Role of selenium in spermatogenesis: Differential expression of cjun and cfos in tubular cells of mice testis

Selenium (Se) is an essential dietary trace element, involved in the process of male reproduction. Best known as an antioxidant, it acts through various selenoproteins viz. glutathione peroxidase, thioredoxin reductase and selenoprotein P. The aim of the present study was to identify the underlying molecular mechanism of Se in regulating spermatogenesis. Different Se status: deficient, adequate and excess Se, were generated in male Balb/c mice by feeding yeast based Se deficient diet, and deficient diet supplemented with Se as sodium selenite (0.2 and 1 ppm Se) respectively for a period of 4 and 8 weeks. Se levels and glutathione peroxidase (GSH-Px) activity were significantly reduced in the Se deficient mice and enhanced in Se supplemented group. Reduction in the number of post-meiotic germ cells viz. spermatids and spermatozoa, were observed in the deficient groups indicating loss in fertility and reproductive ability. cjun and cfos (components of transcription factor AP1) regulate cellular growth and differentiation and also exert a regulatory role in steroidogenesis and spermatogenesis. Changes in the mRNA expression of cjun and cfos were observed.

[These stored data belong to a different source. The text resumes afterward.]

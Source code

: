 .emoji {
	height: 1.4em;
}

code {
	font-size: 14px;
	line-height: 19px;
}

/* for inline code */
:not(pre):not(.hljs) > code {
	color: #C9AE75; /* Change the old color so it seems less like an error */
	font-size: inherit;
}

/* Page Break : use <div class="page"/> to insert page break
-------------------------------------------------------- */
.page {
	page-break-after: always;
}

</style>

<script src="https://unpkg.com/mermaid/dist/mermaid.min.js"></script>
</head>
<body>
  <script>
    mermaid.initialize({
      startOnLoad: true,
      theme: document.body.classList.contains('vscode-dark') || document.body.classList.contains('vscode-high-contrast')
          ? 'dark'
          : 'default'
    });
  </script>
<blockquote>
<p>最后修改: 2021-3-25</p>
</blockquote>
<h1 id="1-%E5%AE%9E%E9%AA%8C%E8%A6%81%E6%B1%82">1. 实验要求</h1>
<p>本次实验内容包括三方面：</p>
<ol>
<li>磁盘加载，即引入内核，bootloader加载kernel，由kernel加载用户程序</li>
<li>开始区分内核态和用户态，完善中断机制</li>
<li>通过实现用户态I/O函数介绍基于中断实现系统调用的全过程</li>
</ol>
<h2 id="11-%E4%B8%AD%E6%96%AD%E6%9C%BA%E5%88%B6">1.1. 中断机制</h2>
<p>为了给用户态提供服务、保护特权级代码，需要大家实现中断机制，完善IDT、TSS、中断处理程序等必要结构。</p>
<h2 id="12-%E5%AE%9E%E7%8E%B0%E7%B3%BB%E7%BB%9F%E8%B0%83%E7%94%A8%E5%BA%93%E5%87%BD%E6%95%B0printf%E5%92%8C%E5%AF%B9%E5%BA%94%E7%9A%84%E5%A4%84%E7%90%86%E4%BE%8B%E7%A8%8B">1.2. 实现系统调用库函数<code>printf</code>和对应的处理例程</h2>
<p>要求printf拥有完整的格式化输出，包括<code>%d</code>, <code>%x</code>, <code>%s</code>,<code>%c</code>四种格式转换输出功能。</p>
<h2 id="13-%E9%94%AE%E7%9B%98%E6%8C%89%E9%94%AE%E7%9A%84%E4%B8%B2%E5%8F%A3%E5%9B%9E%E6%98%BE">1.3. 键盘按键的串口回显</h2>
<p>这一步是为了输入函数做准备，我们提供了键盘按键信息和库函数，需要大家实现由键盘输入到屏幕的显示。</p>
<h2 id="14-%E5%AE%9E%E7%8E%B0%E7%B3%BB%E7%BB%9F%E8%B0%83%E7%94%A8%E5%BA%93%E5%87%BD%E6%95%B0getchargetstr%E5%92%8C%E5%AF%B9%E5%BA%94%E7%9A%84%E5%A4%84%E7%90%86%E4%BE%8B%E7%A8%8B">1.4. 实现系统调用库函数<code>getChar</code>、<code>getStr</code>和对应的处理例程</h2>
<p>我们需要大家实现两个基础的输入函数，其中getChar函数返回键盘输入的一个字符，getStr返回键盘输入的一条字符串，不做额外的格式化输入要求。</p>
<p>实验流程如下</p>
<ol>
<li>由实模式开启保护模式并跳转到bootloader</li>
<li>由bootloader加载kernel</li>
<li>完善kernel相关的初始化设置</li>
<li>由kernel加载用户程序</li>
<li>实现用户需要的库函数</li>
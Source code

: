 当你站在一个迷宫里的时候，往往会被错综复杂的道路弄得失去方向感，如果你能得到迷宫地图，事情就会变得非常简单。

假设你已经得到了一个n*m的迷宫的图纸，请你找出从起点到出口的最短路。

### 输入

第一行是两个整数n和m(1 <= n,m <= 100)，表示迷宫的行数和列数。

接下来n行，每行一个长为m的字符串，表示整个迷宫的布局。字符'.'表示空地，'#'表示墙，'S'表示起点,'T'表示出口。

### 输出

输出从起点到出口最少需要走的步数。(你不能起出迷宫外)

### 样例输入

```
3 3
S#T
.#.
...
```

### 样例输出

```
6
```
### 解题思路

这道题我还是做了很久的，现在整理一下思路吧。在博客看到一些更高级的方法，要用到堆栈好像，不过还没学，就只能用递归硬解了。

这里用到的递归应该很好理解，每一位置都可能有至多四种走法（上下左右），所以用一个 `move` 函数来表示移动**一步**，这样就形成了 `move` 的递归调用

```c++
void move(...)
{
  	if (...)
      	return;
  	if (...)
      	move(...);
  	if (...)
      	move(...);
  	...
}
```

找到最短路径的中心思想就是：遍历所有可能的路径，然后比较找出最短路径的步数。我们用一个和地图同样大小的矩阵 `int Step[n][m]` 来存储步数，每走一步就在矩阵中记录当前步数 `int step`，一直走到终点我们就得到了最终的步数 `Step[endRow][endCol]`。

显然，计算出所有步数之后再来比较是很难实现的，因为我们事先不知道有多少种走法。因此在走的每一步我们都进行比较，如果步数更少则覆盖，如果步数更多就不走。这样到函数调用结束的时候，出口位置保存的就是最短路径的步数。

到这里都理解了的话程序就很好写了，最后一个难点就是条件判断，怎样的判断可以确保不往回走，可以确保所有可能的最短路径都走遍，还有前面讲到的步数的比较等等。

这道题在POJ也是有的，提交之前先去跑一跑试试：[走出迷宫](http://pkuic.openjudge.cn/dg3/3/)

Concomitant with this, western blot revealed that the protein expression profile for both these genes was significantly altered in the Se deficient and Se excess groups. Further immunohistochemical analysis showed that, both these genes had identical cellular localization indicating that they do not work alone but act synergistically as AP1. cjun and cfos expression was greater in the early mitotic stages-spermatogonia and spermatocytes in the Se adequate controls. It decreased in the meiotic stages and then again peaked around the later stages-elongating spermatids and spermatozoa. However in the Se deficient mice, weaker expression was observed in the spermatogonia with a complete absence of expression near the lumen. No visible changes in cjun/cfos expression and immunohistochemical localization were observed in the excess group compared to the Se adequate controls. In conclusion, the present study clearly demonstrates that alteration in Se supply leads to decreased expression pattern for both cJun and cFos in the testicular germ cells which might be responsible for decreased germ cell number, differentiation and reduced fertility and accounts for the mechanism of Se action in regulating spermatogenesis.